Beijing has doubled the value of government approved major infrastructure projects this year. The move aims to stabilize the Chinese economy amid the ongoing trade conflict with Washington.
The National Development and Reform Commission (NDRC) has approved 21 projects, worth at least 764.3 billion yuan ($107.8 billion), according to South China Morning Post (SCMP) calculations.
The amount is more than double the size of last year’s 374.3 billion yuan ($52.8 billion) in approvals recorded over the same period, which included 11 projects such as railways, roads and Airports.
Three of the infrastructure projects approved by the NDRC are worth more than 100 billion yuan ($14 billion). The most expensive on the list is the new high-speed railway network linking Chongqing and Kunming in southwest China. The project is worth a total of 141.6 billion yuan ($19.9 billion).
Sichuan province has been given the green light to spend 131.8 billion yuan ($18.4 billion) to build a new airport. Zhengzhou, the capital of Henan province, will be allowed to spend 113.9 billion yuan ($16 billion) to continue with the third phase of its urban rail transit network.
Infrastructure investment is expected to surge in the next several years. The National Bureau of Statistics data announced on Friday that actual infrastructure investment accelerated to 4.5% in the first nine months of 2019, up from 4.2% year on year in the first eight months.
In addition, the state planning commission has accelerated the approval of new coal mines, including in the regions of Inner Mongolia, Xinjiang, Shanxi, and Shaanxi. Total investment for the projects was valued at 91.12 billion yuan ($12.8 billion).

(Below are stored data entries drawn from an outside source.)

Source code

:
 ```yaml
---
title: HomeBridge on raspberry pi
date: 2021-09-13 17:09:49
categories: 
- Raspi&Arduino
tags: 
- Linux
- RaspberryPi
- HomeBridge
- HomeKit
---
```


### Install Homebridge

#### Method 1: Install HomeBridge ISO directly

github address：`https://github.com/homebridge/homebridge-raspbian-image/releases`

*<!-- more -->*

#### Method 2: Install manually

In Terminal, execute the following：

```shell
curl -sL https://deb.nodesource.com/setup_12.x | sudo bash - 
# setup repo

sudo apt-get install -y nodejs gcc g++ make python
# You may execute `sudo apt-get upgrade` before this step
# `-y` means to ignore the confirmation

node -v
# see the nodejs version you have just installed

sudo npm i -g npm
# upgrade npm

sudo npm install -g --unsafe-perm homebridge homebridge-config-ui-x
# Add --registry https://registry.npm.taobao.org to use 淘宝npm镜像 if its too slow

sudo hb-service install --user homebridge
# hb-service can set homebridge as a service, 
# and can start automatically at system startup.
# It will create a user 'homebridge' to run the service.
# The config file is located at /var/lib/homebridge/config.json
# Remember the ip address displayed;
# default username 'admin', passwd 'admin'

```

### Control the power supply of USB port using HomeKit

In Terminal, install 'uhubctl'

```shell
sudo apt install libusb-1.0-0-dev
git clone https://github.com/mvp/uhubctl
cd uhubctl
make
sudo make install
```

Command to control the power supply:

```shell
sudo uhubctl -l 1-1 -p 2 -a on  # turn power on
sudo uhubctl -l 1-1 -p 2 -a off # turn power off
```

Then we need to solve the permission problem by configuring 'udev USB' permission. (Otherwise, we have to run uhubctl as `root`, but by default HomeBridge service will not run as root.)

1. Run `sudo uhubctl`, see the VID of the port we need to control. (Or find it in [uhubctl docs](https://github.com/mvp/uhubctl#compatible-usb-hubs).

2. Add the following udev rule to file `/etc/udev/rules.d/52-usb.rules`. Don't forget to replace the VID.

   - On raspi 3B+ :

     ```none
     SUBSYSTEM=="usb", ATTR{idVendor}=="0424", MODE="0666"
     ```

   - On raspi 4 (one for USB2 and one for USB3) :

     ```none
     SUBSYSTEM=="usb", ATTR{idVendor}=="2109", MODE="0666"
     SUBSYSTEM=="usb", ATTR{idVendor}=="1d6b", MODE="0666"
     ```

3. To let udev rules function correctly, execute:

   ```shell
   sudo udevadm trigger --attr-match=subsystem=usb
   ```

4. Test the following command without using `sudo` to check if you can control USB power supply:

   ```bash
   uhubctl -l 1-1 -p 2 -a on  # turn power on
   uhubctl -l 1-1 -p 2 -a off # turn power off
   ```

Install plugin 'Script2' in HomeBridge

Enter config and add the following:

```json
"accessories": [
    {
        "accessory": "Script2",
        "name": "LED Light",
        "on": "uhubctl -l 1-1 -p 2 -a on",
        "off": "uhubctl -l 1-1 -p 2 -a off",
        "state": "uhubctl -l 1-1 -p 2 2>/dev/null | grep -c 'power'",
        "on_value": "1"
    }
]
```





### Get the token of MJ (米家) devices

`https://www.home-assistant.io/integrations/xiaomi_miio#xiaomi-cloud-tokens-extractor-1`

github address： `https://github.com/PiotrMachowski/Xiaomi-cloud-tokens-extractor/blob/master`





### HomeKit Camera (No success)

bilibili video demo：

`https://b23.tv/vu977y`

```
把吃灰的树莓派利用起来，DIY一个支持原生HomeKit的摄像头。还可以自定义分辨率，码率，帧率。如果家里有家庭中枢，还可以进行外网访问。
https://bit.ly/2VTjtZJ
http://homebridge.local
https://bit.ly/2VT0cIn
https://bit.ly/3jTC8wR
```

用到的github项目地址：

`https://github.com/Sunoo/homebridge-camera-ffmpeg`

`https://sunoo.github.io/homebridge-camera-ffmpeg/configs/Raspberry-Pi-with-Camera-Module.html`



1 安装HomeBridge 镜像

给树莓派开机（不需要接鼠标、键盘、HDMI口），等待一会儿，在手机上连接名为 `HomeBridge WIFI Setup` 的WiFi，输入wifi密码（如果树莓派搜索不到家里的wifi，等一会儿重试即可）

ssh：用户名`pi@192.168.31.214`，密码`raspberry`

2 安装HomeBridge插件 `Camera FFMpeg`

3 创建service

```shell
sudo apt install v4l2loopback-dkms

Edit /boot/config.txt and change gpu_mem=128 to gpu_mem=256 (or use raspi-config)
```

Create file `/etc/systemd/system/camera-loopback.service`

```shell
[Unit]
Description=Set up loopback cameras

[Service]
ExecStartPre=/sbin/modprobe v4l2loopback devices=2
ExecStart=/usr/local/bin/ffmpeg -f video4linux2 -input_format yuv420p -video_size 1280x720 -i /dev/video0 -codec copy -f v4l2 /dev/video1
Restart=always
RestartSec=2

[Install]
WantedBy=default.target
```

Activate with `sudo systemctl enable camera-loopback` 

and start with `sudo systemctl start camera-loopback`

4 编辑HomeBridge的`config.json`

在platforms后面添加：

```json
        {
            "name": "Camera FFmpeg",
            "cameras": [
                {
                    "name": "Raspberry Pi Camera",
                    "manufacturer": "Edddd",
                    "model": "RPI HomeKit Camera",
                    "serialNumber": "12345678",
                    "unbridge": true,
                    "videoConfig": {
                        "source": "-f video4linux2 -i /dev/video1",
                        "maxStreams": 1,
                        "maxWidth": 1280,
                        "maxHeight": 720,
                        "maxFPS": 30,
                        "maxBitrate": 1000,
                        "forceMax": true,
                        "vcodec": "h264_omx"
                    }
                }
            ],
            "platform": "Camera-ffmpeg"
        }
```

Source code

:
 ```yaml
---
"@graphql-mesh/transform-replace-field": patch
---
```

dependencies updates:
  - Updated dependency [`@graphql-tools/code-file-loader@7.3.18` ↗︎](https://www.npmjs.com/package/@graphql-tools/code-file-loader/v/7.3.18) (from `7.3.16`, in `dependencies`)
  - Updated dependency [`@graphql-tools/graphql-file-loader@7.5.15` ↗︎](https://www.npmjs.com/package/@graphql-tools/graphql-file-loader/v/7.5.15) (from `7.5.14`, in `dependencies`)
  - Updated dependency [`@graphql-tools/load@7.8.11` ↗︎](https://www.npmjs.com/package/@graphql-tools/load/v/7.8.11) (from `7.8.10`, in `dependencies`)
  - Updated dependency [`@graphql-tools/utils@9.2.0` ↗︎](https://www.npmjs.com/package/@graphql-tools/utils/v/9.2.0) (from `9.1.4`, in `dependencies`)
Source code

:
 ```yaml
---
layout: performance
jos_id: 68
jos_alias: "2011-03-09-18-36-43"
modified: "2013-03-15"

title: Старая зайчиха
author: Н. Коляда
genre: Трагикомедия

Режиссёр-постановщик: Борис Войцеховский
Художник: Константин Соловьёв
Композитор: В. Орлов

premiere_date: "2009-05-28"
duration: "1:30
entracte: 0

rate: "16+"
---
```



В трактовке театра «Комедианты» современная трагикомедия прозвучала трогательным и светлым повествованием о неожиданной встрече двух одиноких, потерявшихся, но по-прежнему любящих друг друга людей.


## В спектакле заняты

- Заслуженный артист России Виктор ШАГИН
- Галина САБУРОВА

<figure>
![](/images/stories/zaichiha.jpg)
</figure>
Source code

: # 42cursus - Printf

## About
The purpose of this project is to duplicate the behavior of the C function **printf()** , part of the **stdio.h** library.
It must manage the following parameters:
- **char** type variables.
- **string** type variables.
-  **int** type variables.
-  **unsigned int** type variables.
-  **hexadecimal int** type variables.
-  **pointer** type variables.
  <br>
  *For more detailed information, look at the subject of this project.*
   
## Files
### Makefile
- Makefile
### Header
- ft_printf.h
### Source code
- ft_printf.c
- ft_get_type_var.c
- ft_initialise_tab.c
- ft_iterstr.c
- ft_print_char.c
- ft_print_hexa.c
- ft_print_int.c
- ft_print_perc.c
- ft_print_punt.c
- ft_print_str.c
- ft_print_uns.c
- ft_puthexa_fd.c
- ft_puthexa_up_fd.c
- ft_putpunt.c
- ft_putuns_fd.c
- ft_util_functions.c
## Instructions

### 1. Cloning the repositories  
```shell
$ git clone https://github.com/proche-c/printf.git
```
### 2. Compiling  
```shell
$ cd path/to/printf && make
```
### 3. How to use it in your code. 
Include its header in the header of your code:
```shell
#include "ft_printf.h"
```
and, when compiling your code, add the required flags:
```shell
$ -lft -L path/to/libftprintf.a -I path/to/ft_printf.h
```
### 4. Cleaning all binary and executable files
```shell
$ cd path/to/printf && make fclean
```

Beijing has also allowed local governments to sell more special purpose bonds, whose proceeds can only be used to fund infrastructure projects. At the beginning of 2019, the Ministry of Finance raised the quota for special bonds to 2.15 trillion ($302 billion) from 1.35 trillion ($190 billion) last year. The central government has even brought forward a portion of the local governments’ 2020 quota so they could continue to raise funding for new projects.
“Infrastructure spending is the most direct and efficient way to stabilise economic growth,” Chow told the SCMP, adding that state firms often receive loans from state banks to spend on projects. “On the contrary, tax reduction is more passive [in terms of boosting growth], as businesses or individuals may not spend more just because they are paying less tax.”